=== Exercise requirements ===
Transcribe word for word the lines below from the line with "- **Smali Analysis**: Method" through the line with "### Google Services Integration", ends included.
============
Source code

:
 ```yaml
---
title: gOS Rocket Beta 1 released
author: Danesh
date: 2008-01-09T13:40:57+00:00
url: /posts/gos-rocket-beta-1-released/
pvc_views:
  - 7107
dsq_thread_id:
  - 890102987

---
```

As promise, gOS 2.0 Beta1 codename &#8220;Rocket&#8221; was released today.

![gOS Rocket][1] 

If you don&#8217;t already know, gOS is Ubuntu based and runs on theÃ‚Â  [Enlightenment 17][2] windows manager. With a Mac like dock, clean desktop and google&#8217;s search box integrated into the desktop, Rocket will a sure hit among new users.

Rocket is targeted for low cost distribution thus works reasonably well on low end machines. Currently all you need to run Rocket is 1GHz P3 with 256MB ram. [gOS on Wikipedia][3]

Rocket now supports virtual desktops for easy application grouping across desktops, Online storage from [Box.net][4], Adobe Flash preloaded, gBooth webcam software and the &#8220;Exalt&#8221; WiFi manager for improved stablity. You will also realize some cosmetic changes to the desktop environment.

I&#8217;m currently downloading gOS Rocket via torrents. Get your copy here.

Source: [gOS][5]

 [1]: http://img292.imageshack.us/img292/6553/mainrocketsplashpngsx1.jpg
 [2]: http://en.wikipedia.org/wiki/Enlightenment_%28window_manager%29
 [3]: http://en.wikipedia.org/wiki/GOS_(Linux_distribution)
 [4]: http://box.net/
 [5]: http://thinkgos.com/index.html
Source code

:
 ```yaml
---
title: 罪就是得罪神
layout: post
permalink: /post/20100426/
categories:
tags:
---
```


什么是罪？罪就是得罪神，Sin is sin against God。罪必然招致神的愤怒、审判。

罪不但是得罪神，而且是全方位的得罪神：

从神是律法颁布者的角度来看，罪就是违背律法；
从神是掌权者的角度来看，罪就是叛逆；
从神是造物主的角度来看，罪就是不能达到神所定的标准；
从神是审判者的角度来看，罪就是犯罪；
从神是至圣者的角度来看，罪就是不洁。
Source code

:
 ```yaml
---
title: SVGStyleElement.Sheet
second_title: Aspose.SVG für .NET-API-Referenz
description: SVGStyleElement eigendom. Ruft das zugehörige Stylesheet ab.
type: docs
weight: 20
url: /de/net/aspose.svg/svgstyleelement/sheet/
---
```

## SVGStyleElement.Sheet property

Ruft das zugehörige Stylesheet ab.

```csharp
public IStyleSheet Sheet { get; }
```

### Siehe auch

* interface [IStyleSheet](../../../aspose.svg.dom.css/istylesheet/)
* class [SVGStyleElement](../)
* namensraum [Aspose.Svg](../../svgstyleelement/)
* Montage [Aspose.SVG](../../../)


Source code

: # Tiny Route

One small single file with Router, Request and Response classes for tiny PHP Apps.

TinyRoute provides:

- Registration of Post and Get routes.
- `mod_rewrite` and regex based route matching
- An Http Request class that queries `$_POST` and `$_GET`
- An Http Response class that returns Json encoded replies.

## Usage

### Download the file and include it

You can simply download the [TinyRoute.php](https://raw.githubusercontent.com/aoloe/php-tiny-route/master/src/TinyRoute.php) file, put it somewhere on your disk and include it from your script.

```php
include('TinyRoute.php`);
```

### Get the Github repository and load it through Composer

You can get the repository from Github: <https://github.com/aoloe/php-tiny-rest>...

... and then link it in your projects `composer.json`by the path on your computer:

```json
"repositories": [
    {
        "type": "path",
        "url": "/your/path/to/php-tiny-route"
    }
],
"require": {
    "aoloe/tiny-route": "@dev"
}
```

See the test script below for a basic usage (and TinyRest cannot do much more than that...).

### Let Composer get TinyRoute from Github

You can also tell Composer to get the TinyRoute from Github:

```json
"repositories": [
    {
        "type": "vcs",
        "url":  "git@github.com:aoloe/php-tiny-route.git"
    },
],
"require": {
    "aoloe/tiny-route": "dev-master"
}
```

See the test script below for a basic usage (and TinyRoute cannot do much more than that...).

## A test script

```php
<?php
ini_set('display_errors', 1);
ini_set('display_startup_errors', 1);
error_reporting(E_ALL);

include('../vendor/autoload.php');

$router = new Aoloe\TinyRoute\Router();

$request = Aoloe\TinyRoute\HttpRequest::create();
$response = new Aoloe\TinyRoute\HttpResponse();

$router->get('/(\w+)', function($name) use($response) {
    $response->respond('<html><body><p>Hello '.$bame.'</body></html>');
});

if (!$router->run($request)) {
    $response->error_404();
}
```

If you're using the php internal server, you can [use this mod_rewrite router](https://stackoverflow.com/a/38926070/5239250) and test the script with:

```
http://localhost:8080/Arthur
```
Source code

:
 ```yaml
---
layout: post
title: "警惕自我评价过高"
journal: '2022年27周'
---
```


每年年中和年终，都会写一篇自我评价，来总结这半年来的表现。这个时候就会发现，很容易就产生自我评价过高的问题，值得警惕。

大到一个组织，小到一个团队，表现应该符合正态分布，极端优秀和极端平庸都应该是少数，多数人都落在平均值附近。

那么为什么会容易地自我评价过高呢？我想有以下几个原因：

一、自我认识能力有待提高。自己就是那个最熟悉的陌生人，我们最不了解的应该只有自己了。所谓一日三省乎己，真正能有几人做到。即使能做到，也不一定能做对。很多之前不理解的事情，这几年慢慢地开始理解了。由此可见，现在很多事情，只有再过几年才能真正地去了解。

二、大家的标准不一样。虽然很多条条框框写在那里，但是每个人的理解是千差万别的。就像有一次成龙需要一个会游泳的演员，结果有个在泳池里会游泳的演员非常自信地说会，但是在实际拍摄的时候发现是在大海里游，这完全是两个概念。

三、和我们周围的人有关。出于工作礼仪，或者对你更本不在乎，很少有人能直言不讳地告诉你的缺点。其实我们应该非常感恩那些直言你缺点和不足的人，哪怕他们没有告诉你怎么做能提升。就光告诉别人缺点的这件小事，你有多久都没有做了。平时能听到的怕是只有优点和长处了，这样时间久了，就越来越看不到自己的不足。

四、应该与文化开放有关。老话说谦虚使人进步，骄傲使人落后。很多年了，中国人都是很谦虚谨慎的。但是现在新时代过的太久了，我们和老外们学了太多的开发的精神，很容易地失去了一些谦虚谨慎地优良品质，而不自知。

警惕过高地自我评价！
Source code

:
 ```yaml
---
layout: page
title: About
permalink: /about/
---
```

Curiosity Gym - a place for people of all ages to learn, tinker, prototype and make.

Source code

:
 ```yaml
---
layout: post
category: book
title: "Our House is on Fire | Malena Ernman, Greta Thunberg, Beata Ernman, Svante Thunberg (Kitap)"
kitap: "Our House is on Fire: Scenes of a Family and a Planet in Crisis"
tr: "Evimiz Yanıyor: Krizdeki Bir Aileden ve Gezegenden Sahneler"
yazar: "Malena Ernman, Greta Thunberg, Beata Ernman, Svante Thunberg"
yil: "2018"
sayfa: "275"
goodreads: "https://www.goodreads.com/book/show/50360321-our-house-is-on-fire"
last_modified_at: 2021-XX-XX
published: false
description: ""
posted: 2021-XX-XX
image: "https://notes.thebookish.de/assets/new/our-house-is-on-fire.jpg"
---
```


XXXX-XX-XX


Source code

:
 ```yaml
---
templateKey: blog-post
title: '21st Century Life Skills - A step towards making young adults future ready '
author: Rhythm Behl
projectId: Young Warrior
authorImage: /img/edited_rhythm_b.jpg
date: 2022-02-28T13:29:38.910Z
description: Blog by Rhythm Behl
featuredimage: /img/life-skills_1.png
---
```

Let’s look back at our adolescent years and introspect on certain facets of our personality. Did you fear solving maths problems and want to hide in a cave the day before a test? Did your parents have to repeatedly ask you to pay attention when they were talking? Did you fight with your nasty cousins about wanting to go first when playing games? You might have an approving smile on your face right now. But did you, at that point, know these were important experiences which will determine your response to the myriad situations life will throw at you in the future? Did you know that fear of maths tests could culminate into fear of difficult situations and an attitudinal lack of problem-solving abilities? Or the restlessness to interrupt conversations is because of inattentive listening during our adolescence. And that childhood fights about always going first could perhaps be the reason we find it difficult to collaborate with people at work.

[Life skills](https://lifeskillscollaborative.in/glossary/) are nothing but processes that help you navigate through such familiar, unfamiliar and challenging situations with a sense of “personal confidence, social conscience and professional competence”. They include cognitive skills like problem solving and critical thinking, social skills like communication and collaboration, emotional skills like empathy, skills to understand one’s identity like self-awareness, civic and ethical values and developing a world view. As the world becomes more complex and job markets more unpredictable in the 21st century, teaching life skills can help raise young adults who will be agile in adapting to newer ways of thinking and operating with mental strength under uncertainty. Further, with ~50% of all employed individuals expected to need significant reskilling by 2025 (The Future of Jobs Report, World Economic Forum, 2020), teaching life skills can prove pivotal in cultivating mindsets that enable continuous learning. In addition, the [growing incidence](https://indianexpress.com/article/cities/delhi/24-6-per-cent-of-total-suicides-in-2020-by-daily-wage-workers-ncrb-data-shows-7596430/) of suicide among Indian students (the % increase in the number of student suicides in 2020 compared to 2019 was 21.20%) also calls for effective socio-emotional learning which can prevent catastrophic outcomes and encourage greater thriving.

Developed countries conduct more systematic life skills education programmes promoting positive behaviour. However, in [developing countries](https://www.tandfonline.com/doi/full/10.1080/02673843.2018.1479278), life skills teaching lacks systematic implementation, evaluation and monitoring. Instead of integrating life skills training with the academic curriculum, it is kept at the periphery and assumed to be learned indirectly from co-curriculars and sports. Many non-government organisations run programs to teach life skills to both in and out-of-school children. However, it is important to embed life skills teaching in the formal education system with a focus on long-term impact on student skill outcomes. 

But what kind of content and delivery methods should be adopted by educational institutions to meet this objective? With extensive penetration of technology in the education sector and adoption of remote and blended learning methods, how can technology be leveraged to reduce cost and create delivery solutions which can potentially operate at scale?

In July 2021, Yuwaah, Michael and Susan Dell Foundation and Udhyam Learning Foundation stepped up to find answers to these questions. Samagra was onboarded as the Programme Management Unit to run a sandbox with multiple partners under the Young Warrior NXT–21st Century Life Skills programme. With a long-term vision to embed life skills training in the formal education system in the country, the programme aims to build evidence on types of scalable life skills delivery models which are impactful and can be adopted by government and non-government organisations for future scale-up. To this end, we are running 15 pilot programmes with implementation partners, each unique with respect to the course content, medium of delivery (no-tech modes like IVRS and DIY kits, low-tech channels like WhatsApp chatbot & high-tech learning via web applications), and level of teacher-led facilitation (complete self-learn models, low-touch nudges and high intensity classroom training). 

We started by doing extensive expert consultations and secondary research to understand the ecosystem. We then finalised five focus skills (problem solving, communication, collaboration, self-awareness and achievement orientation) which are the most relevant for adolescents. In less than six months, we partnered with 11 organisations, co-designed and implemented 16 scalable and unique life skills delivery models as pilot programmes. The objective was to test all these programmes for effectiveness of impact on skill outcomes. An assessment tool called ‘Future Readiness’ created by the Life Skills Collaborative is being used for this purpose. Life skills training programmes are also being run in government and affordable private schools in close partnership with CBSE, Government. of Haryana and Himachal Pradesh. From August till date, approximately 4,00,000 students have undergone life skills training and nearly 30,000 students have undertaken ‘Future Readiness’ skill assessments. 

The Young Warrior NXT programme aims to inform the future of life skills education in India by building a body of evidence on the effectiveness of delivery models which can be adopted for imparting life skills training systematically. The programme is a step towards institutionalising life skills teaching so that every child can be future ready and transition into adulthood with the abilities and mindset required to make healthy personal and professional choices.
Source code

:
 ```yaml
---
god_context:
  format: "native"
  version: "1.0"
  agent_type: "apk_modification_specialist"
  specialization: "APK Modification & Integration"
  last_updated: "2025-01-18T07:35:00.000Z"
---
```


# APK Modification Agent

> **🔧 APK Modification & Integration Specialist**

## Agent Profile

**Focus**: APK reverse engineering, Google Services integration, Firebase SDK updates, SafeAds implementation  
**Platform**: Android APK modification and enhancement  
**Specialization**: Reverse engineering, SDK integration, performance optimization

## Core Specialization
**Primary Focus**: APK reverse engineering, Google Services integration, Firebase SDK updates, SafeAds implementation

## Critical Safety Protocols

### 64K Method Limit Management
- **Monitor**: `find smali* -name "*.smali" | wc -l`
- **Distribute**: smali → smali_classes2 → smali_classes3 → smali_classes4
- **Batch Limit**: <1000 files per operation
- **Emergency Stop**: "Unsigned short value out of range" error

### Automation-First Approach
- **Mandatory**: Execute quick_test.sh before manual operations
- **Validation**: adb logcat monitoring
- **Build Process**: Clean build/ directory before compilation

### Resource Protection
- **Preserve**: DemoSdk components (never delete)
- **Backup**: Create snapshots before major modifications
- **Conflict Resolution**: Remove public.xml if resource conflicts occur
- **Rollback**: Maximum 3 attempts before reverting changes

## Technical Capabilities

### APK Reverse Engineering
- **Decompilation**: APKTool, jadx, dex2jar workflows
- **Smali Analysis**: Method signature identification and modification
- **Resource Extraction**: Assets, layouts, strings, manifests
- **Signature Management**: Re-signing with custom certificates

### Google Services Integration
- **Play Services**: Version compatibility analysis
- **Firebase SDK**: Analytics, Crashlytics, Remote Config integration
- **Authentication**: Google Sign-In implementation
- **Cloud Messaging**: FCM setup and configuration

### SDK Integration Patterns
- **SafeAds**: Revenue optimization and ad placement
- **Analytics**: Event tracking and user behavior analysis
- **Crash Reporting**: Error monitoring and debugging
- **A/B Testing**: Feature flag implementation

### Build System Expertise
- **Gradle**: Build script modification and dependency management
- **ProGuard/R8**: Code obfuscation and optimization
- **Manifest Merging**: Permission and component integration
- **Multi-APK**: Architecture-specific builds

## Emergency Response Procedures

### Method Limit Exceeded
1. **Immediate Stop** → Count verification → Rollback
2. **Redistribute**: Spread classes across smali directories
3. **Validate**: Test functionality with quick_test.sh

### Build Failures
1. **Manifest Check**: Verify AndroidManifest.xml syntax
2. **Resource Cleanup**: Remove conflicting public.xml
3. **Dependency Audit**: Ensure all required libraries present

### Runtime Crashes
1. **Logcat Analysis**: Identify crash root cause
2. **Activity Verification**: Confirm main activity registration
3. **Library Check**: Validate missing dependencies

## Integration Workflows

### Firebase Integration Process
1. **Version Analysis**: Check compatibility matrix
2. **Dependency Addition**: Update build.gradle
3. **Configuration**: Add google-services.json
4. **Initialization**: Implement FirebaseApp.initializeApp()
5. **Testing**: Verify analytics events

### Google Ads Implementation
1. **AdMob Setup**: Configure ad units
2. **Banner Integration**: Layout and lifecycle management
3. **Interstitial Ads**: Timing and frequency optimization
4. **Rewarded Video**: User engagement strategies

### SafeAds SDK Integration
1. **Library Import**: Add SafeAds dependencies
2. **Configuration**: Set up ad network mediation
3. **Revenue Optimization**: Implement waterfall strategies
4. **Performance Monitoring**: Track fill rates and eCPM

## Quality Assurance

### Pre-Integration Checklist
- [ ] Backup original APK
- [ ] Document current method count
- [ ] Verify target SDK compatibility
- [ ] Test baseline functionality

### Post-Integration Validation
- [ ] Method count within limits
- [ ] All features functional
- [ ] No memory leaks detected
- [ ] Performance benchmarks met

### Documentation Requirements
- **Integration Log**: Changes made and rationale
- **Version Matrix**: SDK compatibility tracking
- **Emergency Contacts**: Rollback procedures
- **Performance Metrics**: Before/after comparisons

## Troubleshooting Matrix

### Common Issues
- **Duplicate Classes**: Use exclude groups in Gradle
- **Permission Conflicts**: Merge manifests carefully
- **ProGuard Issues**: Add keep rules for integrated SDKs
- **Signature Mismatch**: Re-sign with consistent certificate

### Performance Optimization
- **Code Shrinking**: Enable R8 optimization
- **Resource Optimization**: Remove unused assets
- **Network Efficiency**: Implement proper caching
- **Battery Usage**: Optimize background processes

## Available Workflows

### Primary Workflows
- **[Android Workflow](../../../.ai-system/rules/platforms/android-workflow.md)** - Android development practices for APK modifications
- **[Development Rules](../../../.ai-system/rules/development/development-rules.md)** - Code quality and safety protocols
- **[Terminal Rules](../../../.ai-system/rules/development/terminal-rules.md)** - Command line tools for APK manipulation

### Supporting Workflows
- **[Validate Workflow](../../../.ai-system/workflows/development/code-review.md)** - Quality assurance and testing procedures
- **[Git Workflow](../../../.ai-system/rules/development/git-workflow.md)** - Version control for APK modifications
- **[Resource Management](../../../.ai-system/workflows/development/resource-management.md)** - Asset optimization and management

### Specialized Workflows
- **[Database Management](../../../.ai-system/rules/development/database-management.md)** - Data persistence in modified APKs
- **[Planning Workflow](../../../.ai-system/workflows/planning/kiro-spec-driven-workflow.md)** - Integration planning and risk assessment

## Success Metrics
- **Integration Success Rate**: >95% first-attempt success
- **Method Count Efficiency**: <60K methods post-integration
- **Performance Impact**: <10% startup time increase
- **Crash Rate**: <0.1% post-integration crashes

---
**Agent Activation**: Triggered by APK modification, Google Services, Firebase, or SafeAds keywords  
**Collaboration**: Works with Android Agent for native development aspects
============
=== Output below ===
- **Smali Analysis**: Method signature identification and modification
- **Resource Extraction**: Assets, layouts, strings, manifests
- **Signature Management**: Re-signing with custom certificates

### Google Services Integration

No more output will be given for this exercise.